1
votes

I'm trying to join two streams in apache flink to get some results.

The current state of my project is, that I am fetching twitter data and map it into a 2-tuple, where the language of the user and the sum of tweets in a defined time window get saved. I do these both for the number of tweets per language and retweets per language. The tweet/retweet aggregation works fine in other processes.

I now want to get the percentage of the number of retweets to the number of all tweets in a time window.
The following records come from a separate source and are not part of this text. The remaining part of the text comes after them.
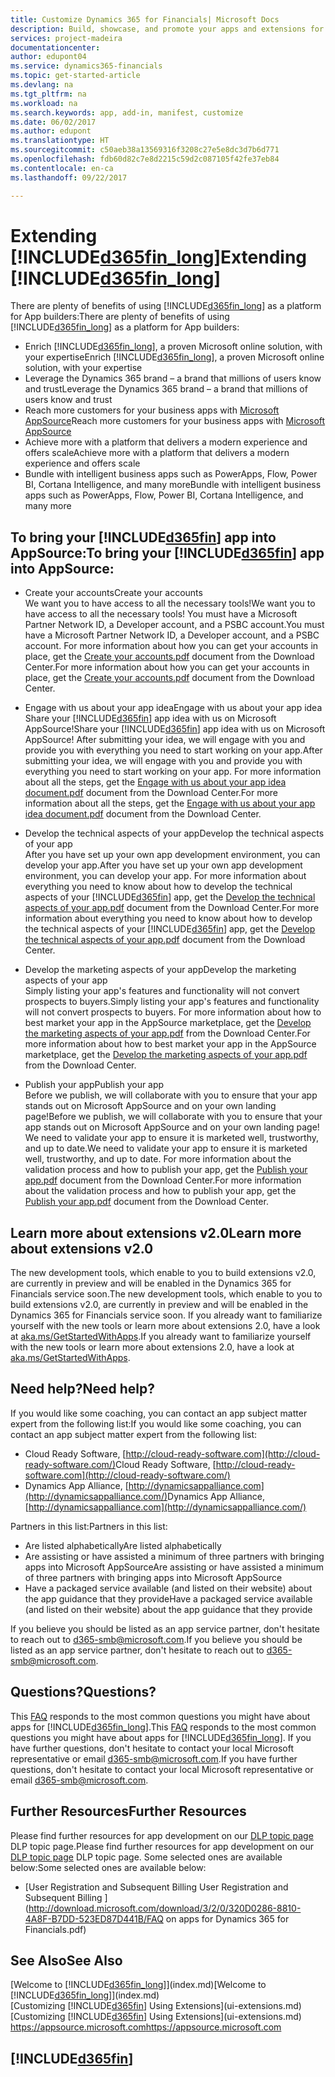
 ```yaml
---
title: Customize Dynamics 365 for Financials| Microsoft Docs
description: Build, showcase, and promote your apps and extensions for Dynamics 365 for Financials.
services: project-madeira
documentationcenter: 
author: edupont04
ms.service: dynamics365-financials
ms.topic: get-started-article
ms.devlang: na
ms.tgt_pltfrm: na
ms.workload: na
ms.search.keywords: app, add-in, manifest, customize
ms.date: 06/02/2017
ms.author: edupont
ms.translationtype: HT
ms.sourcegitcommit: c50aeb38a13569316f3208c27e5e8dc3d7b6d771
ms.openlocfilehash: fdb60d82c7e8d2215c59d2c087105f42fe37eb84
ms.contentlocale: en-ca
ms.lasthandoff: 09/22/2017

---
```

# <a name="extending-included365finlongincludesd365finlongmdmd"></a><span data-ttu-id="77f9c-103">Extending [!INCLUDE[d365fin_long](includes/d365fin_long_md.md)]</span><span class="sxs-lookup"><span data-stu-id="77f9c-103">Extending [!INCLUDE[d365fin_long](includes/d365fin_long_md.md)]</span></span>
<span data-ttu-id="77f9c-104">There are plenty of benefits of using [!INCLUDE[d365fin_long](includes/d365fin_long_md.md)] as a platform for App builders:</span><span class="sxs-lookup"><span data-stu-id="77f9c-104">There are plenty of benefits of using [!INCLUDE[d365fin_long](includes/d365fin_long_md.md)] as a platform for App builders:</span></span>

* <span data-ttu-id="77f9c-105">Enrich [!INCLUDE[d365fin_long](includes/d365fin_long_md.md)], a proven Microsoft online solution, with your expertise</span><span class="sxs-lookup"><span data-stu-id="77f9c-105">Enrich [!INCLUDE[d365fin_long](includes/d365fin_long_md.md)], a proven Microsoft online solution, with your expertise</span></span>  
* <span data-ttu-id="77f9c-106">Leverage the Dynamics 365 brand – a brand that millions of users know and trust</span><span class="sxs-lookup"><span data-stu-id="77f9c-106">Leverage the Dynamics 365 brand – a brand that millions of users know and trust</span></span>  
* <span data-ttu-id="77f9c-107">Reach more customers for your business apps with [Microsoft AppSource](https://appsource.microsoft.com/)</span><span class="sxs-lookup"><span data-stu-id="77f9c-107">Reach more customers for your business apps with [Microsoft AppSource](https://appsource.microsoft.com/)</span></span>  
* <span data-ttu-id="77f9c-108">Achieve more with a platform that delivers a modern experience and offers scale</span><span class="sxs-lookup"><span data-stu-id="77f9c-108">Achieve more with a platform that delivers a modern experience and offers scale</span></span>  
* <span data-ttu-id="77f9c-109">Bundle with intelligent business apps such as PowerApps, Flow, Power BI, Cortana Intelligence, and many more</span><span class="sxs-lookup"><span data-stu-id="77f9c-109">Bundle with intelligent business apps such as PowerApps, Flow, Power BI, Cortana Intelligence, and many more</span></span>  

## <a name="to-bring-your-included365finincludesd365finmdmd-app-into-appsource"></a><span data-ttu-id="77f9c-110">To bring your [!INCLUDE[d365fin](includes/d365fin_md.md)] app into AppSource:</span><span class="sxs-lookup"><span data-stu-id="77f9c-110">To bring your [!INCLUDE[d365fin](includes/d365fin_md.md)] app into AppSource:</span></span>
+ <span data-ttu-id="77f9c-111">Create your accounts</span><span class="sxs-lookup"><span data-stu-id="77f9c-111">Create your accounts</span></span>  
<span data-ttu-id="77f9c-112">We want you to have access to all the necessary tools!</span><span class="sxs-lookup"><span data-stu-id="77f9c-112">We want you to have access to all the necessary tools!</span></span> <span data-ttu-id="77f9c-113">You must have a Microsoft Partner Network ID, a Developer account, and a PSBC account.</span><span class="sxs-lookup"><span data-stu-id="77f9c-113">You must have a Microsoft Partner Network ID, a Developer account, and a PSBC account.</span></span>
<span data-ttu-id="77f9c-114">For more information about how you can get your accounts in place, get the [Create your accounts.pdf](https://go.microsoft.com/fwlink/?linkid=841514) document from the Download Center.</span><span class="sxs-lookup"><span data-stu-id="77f9c-114">For more information about how you can get your accounts in place, get the [Create your accounts.pdf](https://go.microsoft.com/fwlink/?linkid=841514) document from the Download Center.</span></span>

+ <span data-ttu-id="77f9c-115">Engage with us about your app idea</span><span class="sxs-lookup"><span data-stu-id="77f9c-115">Engage with us about your app idea</span></span>  
<span data-ttu-id="77f9c-116">Share your [!INCLUDE[d365fin](includes/d365fin_md.md)] app idea with us on Microsoft AppSource!</span><span class="sxs-lookup"><span data-stu-id="77f9c-116">Share your [!INCLUDE[d365fin](includes/d365fin_md.md)] app idea with us on Microsoft AppSource!</span></span> <span data-ttu-id="77f9c-117">After submitting your idea, we will engage with you and provide you with everything you need to start working on your app.</span><span class="sxs-lookup"><span data-stu-id="77f9c-117">After submitting your idea, we will engage with you and provide you with everything you need to start working on your app.</span></span>
<span data-ttu-id="77f9c-118">For more information about all the steps, get the [Engage with us about your app idea document.pdf](https://go.microsoft.com/fwlink/?linkid=841515) document from the Download Center.</span><span class="sxs-lookup"><span data-stu-id="77f9c-118">For more information about all the steps, get the [Engage with us about your app idea document.pdf](https://go.microsoft.com/fwlink/?linkid=841515) document from the Download Center.</span></span>

+ <span data-ttu-id="77f9c-119">Develop the technical aspects of your app</span><span class="sxs-lookup"><span data-stu-id="77f9c-119">Develop the technical aspects of your app</span></span>    
<span data-ttu-id="77f9c-120">After you have set up your own app development environment, you can develop your app.</span><span class="sxs-lookup"><span data-stu-id="77f9c-120">After you have set up your own app development environment, you can develop your app.</span></span>
<span data-ttu-id="77f9c-121">For more information about everything you need to know about how to develop the technical aspects of your [!INCLUDE[d365fin](includes/d365fin_md.md)] app, get the [Develop the technical aspects of your app.pdf](https://go.microsoft.com/fwlink/?linkid=841516) document from the Download Center.</span><span class="sxs-lookup"><span data-stu-id="77f9c-121">For more information about everything you need to know about how to develop the technical aspects of your [!INCLUDE[d365fin](includes/d365fin_md.md)] app, get the [Develop the technical aspects of your app.pdf](https://go.microsoft.com/fwlink/?linkid=841516) document from the Download Center.</span></span>

+ <span data-ttu-id="77f9c-122">Develop the marketing aspects of your app</span><span class="sxs-lookup"><span data-stu-id="77f9c-122">Develop the marketing aspects of your app</span></span>  
<span data-ttu-id="77f9c-123">Simply listing your app's features and functionality will not convert prospects to buyers.</span><span class="sxs-lookup"><span data-stu-id="77f9c-123">Simply listing your app's features and functionality will not convert prospects to buyers.</span></span> <span data-ttu-id="77f9c-124">For more information about how to best market your app in the AppSource marketplace, get the [Develop the marketing aspects of your app.pdf](https://go.microsoft.com/fwlink/?linkid=841518) from the Download Center.</span><span class="sxs-lookup"><span data-stu-id="77f9c-124">For more information about how to best market your app in the AppSource marketplace, get the [Develop the marketing aspects of your app.pdf](https://go.microsoft.com/fwlink/?linkid=841518) from the Download Center.</span></span>

+ <span data-ttu-id="77f9c-125">Publish your app</span><span class="sxs-lookup"><span data-stu-id="77f9c-125">Publish your app</span></span>  
<span data-ttu-id="77f9c-126">Before we publish, we will collaborate with you to ensure that your app stands out on Microsoft AppSource and on your own landing page!</span><span class="sxs-lookup"><span data-stu-id="77f9c-126">Before we publish, we will collaborate with you to ensure that your app stands out on Microsoft AppSource and on your own landing page!</span></span> <span data-ttu-id="77f9c-127">We need to validate your app to ensure it is marketed well, trustworthy, and up to date.</span><span class="sxs-lookup"><span data-stu-id="77f9c-127">We need to validate your app to ensure it is marketed well, trustworthy, and up to date.</span></span>
<span data-ttu-id="77f9c-128">For more information about the validation process and how to publish your app, get the [Publish your app.pdf](https://go.microsoft.com/fwlink/?linkid=841517) document from the Download Center.</span><span class="sxs-lookup"><span data-stu-id="77f9c-128">For more information about the validation process and how to publish your app, get the [Publish your app.pdf](https://go.microsoft.com/fwlink/?linkid=841517) document from the Download Center.</span></span>

## <a name="learn-more-about-extensions-v20"></a><span data-ttu-id="77f9c-129">Learn more about extensions v2.0</span><span class="sxs-lookup"><span data-stu-id="77f9c-129">Learn more about extensions v2.0</span></span>
<span data-ttu-id="77f9c-130">The new development tools, which enable to you to build extensions v2.0, are currently in preview and will be enabled in the Dynamics 365 for Financials service soon.</span><span class="sxs-lookup"><span data-stu-id="77f9c-130">The new development tools, which enable to you to build extensions v2.0, are currently in preview and will be enabled in the Dynamics 365 for Financials service soon.</span></span> <span data-ttu-id="77f9c-131">If you already want to familiarize yourself with the new tools or learn more about extensions 2.0, have a look at [aka.ms/GetStartedWithApps](http://aka.ms/GetStartedWithApps).</span><span class="sxs-lookup"><span data-stu-id="77f9c-131">If you already want to familiarize yourself with the new tools or learn more about extensions 2.0, have a look at [aka.ms/GetStartedWithApps](http://aka.ms/GetStartedWithApps).</span></span>  

## <a name="need-help"></a><span data-ttu-id="77f9c-132">Need help?</span><span class="sxs-lookup"><span data-stu-id="77f9c-132">Need help?</span></span>
<span data-ttu-id="77f9c-133">If you would like some coaching, you can contact an app subject matter expert from the following list:</span><span class="sxs-lookup"><span data-stu-id="77f9c-133">If you would like some coaching, you can contact an app subject matter expert from the following list:</span></span>

* <span data-ttu-id="77f9c-134">Cloud Ready Software, [http://cloud-ready-software.com](http://cloud-ready-software.com/)</span><span class="sxs-lookup"><span data-stu-id="77f9c-134">Cloud Ready Software, [http://cloud-ready-software.com](http://cloud-ready-software.com/)</span></span>  
* <span data-ttu-id="77f9c-135">Dynamics App Alliance, [http://dynamicsappalliance.com](http://dynamicsappalliance.com/)</span><span class="sxs-lookup"><span data-stu-id="77f9c-135">Dynamics App Alliance, [http://dynamicsappalliance.com](http://dynamicsappalliance.com/)</span></span>

<span data-ttu-id="77f9c-136">Partners in this list:</span><span class="sxs-lookup"><span data-stu-id="77f9c-136">Partners in this list:</span></span>

* <span data-ttu-id="77f9c-137">Are listed alphabetically</span><span class="sxs-lookup"><span data-stu-id="77f9c-137">Are listed alphabetically</span></span>  
* <span data-ttu-id="77f9c-138">Are assisting or have assisted a minimum of three partners with bringing apps into Microsoft AppSource</span><span class="sxs-lookup"><span data-stu-id="77f9c-138">Are assisting or have assisted a minimum of three partners with bringing apps into Microsoft AppSource</span></span>  
* <span data-ttu-id="77f9c-139">Have a packaged service available (and listed on their website) about the app guidance that they provide</span><span class="sxs-lookup"><span data-stu-id="77f9c-139">Have a packaged service available (and listed on their website) about the app guidance that they provide</span></span>  

<span data-ttu-id="77f9c-140">If you believe you should be listed as an app service partner, don't hesitate to reach out to [d365-smb@microsoft.com](mailto:d365-smb@microsoft.com).</span><span class="sxs-lookup"><span data-stu-id="77f9c-140">If you believe you should be listed as an app service partner, don't hesitate to reach out to [d365-smb@microsoft.com](mailto:d365-smb@microsoft.com).</span></span>

## <a name="questions"></a><span data-ttu-id="77f9c-141">Questions?</span><span class="sxs-lookup"><span data-stu-id="77f9c-141">Questions?</span></span>
<span data-ttu-id="77f9c-142">This [FAQ](https://go.microsoft.com/fwlink/?linkid=841520) responds to the most common questions you might have about apps for [!INCLUDE[d365fin_long](includes/d365fin_long_md.md)].</span><span class="sxs-lookup"><span data-stu-id="77f9c-142">This [FAQ](https://go.microsoft.com/fwlink/?linkid=841520) responds to the most common questions you might have about apps for [!INCLUDE[d365fin_long](includes/d365fin_long_md.md)].</span></span> <span data-ttu-id="77f9c-143">If you have further questions, don't hesitate to contact your local Microsoft representative or email [d365-smb@microsoft.com](mailto:d365-smb@microsoft.com).</span><span class="sxs-lookup"><span data-stu-id="77f9c-143">If you have further questions, don't hesitate to contact your local Microsoft representative or email [d365-smb@microsoft.com](mailto:d365-smb@microsoft.com).</span></span>

## <a name="further-resources"></a><span data-ttu-id="77f9c-144">Further Resources</span><span class="sxs-lookup"><span data-stu-id="77f9c-144">Further Resources</span></span>
<span data-ttu-id="77f9c-145">Please find further resources for app development on our [DLP topic page](https://mbspartner.microsoft.com/BFI/Topic/76) DLP topic page.</span><span class="sxs-lookup"><span data-stu-id="77f9c-145">Please find further resources for app development on our [DLP topic page](https://mbspartner.microsoft.com/BFI/Topic/76) DLP topic page.</span></span> <span data-ttu-id="77f9c-146">Some selected ones are available below:</span><span class="sxs-lookup"><span data-stu-id="77f9c-146">Some selected ones are available below:</span></span>
-   [<span data-ttu-id="77f9c-147">User Registration and Subsequent Billing </span><span class="sxs-lookup"><span data-stu-id="77f9c-147">User Registration and Subsequent Billing </span></span>](http://download.microsoft.com/download/3/2/0/320D0286-8810-4A8F-B7DD-523ED87D441B/FAQ on apps for Dynamics 365 for Financials.pdf)



## <a name="see-also"></a><span data-ttu-id="77f9c-148">See Also</span><span class="sxs-lookup"><span data-stu-id="77f9c-148">See Also</span></span>
<span data-ttu-id="77f9c-149">[Welcome to [!INCLUDE[d365fin_long](includes/d365fin_long_md.md)]](index.md)</span><span class="sxs-lookup"><span data-stu-id="77f9c-149">[Welcome to [!INCLUDE[d365fin_long](includes/d365fin_long_md.md)]](index.md)</span></span>  
<span data-ttu-id="77f9c-150">[Customizing [!INCLUDE[d365fin](includes/d365fin_md.md)] Using Extensions](ui-extensions.md)</span><span class="sxs-lookup"><span data-stu-id="77f9c-150">[Customizing [!INCLUDE[d365fin](includes/d365fin_md.md)] Using Extensions](ui-extensions.md)</span></span>  
[<span data-ttu-id="77f9c-151">https://appsource.microsoft.com</span><span class="sxs-lookup"><span data-stu-id="77f9c-151">https://appsource.microsoft.com</span></span>](https://appsource.microsoft.com/en-us/marketplace/apps?product=dynamics-365-for-financials&page=1)  

## [!INCLUDE[d365fin](includes/free_trial_md.md)]
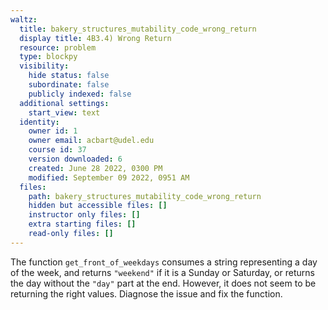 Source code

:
 ```yaml
---
waltz:
  title: bakery_structures_mutability_code_wrong_return
  display title: 4B3.4) Wrong Return
  resource: problem
  type: blockpy
  visibility:
    hide status: false
    subordinate: false
    publicly indexed: false
  additional settings:
    start_view: text
  identity:
    owner id: 1
    owner email: acbart@udel.edu
    course id: 37
    version downloaded: 6
    created: June 28 2022, 0300 PM
    modified: September 09 2022, 0951 AM
  files:
    path: bakery_structures_mutability_code_wrong_return
    hidden but accessible files: []
    instructor only files: []
    extra starting files: []
    read-only files: []
---
```

The function <code>get_front_of_weekdays</code> consumes a string representing a day of the week, and returns <code>"weekend"</code> if it is a Sunday or Saturday, or returns the day without the <code>"day"</code> part at the end. However, it does not seem to be returning the right values. Diagnose the issue and fix the function.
Therefore I use the following code:

Time windowSize = Time.seconds(15);

// Sum up tweets per language
DataStream<Tuple2<String, Integer>> tweetsLangSum = tweets
        .flatMap(new TweetLangFlatMap())
        .keyBy(0)
        .timeWindow(windowSize)
        .sum(1);

// ---

// Get retweets out of all tweets per language
DataStream<Tuple2<String, Integer>> retweetsLangMap = tweets
        .keyBy(new KeyByTweetPostId())
        .flatMap(new RetweetLangFlatMap());

// Sum up retweets per language
DataStream<Tuple2<String, Integer>> retweetsLangSum = retweetsLangMap
        .keyBy(0)
        .timeWindow(windowSize)
        .sum(1);

// ---

tweetsLangSum.join(retweetsLangSum)
            .where(new KeySelector<Tuple2<String, Integer>, String>() {
                @Override
                public String getKey(Tuple2<String, Integer> tweet) throws Exception {
                    return tweet.f0;
                }
            })
            .equalTo(new KeySelector<Tuple2<String, Integer>, String>() {
                @Override
                public String getKey(Tuple2<String, Integer> tweet) throws Exception {
                    return tweet.f0;
                }
            })
            .window(TumblingEventTimeWindows.of(windowSize))
            .apply(new JoinFunction<Tuple2<String, Integer>, Tuple2<String, Integer>, Tuple4<String, Integer, Integer, Double>>() {
                @Override
                public Tuple4<String, Integer, Integer, Double> join(Tuple2<String, Integer> in1, Tuple2<String, Integer> in2) throws Exception {
                    String lang = in1.f0;
                    Double percentage = (double) in1.f1 / in2.f1;
                    return new Tuple4<>(in1.f0, in1.f1, in2.f1, percentage);
                }
            })
            .print();

When I print tweetsLangSum or retweetsLangSum the output seems to be fine. My problem is that I never get an output from the join. Does anyone have an idea why? Or am I using the window function in the first step of aggregation wrong when it comes to the join?

1

1 Answers

2
votes

This might be caused by a mix of different time semantics. The KeyedStream.timeWindow() method is a shortcut that creates a window operator based on the configured time characteristics, i.e., an event-time window if event-time is enabled or a processing-time window otherwise. For the join, you explicitly define an event-time window.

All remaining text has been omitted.